EXTRACTED DATA:
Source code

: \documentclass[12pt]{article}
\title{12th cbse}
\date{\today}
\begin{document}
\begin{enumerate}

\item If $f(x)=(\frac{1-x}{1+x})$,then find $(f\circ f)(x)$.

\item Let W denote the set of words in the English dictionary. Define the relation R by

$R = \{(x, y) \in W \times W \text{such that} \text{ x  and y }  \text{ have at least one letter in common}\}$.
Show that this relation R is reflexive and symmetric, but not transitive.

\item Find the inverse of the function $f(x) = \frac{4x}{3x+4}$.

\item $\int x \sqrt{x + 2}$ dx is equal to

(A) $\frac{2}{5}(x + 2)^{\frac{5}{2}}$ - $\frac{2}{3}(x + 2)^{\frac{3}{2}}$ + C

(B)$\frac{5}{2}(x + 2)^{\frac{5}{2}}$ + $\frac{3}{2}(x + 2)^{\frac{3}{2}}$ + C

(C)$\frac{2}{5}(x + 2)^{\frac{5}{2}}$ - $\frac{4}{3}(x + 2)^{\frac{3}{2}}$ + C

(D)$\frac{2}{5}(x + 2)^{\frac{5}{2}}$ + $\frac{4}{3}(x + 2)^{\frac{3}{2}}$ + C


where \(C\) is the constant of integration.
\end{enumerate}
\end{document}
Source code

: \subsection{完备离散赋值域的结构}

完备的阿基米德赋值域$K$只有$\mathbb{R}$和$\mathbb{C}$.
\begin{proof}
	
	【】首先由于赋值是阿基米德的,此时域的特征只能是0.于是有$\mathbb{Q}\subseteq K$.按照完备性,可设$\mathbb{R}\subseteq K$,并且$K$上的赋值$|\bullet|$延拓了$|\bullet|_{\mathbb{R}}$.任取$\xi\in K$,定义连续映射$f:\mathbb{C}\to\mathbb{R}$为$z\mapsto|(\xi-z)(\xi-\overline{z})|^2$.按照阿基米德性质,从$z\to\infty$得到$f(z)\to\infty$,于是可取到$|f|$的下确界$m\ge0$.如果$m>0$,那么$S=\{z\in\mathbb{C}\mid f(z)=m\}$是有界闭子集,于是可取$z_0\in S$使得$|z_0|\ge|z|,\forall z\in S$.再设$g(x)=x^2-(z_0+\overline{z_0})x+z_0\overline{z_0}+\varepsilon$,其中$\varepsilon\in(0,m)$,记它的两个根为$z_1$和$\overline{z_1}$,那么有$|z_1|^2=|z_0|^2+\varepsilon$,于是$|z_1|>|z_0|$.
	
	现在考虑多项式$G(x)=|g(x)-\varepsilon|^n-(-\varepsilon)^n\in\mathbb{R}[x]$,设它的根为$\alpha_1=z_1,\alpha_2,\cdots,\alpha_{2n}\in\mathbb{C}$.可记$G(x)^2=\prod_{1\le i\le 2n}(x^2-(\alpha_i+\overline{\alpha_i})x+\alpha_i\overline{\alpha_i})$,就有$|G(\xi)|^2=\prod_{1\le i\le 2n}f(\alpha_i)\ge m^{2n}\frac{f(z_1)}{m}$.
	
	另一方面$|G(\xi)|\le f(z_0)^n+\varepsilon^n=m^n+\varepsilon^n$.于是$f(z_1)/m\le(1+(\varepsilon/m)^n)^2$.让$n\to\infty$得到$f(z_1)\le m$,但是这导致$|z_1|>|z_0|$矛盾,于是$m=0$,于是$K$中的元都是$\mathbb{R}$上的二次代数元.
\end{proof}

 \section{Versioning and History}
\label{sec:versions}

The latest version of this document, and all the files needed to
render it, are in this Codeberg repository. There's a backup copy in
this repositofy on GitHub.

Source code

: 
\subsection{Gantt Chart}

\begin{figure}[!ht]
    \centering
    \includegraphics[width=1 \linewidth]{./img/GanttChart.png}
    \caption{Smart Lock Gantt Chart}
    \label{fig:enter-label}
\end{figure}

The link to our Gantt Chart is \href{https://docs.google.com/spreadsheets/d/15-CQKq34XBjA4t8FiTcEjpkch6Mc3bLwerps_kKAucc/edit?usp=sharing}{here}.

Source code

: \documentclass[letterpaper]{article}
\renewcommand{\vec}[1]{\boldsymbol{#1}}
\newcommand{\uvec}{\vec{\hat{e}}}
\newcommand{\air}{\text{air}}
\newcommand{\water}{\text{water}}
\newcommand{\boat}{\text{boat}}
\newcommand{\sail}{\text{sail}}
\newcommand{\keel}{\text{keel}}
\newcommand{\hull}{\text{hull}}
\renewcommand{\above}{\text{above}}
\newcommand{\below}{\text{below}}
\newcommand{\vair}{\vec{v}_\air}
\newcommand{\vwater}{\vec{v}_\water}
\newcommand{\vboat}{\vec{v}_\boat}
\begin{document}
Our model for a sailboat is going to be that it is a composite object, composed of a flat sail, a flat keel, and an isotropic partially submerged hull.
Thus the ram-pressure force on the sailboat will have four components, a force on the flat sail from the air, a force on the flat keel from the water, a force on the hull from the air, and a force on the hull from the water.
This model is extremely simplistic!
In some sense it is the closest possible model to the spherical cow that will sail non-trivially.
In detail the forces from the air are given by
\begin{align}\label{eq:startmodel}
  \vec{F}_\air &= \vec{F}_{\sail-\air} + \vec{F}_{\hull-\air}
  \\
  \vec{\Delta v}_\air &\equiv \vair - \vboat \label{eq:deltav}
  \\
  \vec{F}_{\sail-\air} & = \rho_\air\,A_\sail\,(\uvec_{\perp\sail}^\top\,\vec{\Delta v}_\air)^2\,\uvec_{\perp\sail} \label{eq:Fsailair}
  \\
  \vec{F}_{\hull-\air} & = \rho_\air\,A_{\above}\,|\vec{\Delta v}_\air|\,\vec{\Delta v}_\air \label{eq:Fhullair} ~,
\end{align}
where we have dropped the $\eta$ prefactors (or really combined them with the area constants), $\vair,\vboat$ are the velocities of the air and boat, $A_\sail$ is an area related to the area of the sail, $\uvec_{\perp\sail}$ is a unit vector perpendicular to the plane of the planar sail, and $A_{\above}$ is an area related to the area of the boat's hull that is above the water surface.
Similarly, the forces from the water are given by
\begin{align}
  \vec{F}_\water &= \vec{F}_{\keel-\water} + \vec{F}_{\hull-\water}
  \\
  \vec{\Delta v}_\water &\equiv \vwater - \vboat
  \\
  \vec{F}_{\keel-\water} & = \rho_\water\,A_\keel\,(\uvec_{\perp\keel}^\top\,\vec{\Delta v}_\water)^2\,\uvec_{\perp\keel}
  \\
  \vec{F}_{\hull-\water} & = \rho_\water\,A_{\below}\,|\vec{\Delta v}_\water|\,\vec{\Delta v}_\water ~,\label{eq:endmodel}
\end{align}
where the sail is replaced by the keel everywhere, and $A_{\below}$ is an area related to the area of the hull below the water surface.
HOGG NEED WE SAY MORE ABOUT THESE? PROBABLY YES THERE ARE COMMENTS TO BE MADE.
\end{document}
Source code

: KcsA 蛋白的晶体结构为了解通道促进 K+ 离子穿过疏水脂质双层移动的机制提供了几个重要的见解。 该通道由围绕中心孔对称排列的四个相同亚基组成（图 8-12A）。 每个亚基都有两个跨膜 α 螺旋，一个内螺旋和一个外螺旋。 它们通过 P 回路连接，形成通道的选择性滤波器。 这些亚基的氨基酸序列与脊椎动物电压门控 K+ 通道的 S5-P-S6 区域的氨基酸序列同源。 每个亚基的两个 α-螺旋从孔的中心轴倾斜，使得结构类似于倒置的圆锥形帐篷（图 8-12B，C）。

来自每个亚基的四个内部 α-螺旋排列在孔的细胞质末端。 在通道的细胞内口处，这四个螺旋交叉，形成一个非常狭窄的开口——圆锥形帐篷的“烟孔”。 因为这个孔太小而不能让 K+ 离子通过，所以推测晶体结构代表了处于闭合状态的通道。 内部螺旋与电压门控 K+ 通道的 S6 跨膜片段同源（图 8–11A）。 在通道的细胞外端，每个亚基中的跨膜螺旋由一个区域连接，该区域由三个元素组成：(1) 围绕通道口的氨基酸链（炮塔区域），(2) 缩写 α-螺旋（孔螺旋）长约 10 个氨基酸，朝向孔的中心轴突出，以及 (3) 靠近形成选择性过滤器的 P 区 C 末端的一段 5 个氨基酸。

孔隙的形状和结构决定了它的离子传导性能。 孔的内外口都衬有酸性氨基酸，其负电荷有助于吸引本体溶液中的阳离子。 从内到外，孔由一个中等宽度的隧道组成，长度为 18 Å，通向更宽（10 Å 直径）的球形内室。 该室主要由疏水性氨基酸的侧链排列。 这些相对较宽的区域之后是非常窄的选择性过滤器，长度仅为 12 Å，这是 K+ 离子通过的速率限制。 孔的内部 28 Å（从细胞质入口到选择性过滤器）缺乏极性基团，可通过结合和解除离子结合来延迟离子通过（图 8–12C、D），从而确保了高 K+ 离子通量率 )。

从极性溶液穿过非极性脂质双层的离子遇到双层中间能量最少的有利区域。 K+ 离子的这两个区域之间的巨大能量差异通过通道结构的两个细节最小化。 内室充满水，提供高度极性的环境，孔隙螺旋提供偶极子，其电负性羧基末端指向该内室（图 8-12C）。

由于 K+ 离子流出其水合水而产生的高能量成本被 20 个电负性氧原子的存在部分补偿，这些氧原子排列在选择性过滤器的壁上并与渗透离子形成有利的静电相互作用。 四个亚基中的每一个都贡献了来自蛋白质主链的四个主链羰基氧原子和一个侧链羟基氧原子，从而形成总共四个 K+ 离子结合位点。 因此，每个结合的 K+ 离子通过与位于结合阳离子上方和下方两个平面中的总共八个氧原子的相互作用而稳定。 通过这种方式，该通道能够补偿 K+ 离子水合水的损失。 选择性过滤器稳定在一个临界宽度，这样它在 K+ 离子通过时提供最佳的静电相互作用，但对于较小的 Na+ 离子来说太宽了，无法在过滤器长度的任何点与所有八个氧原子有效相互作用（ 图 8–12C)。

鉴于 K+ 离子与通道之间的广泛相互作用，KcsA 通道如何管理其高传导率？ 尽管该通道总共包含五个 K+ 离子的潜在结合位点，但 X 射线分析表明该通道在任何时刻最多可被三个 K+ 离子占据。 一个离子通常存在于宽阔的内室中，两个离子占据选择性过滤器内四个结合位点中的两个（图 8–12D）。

WORK INSTRUCTIONS: Write only the number of lines in the data where the word "documentclass" occurs.

EXERCISE ANSWER: 2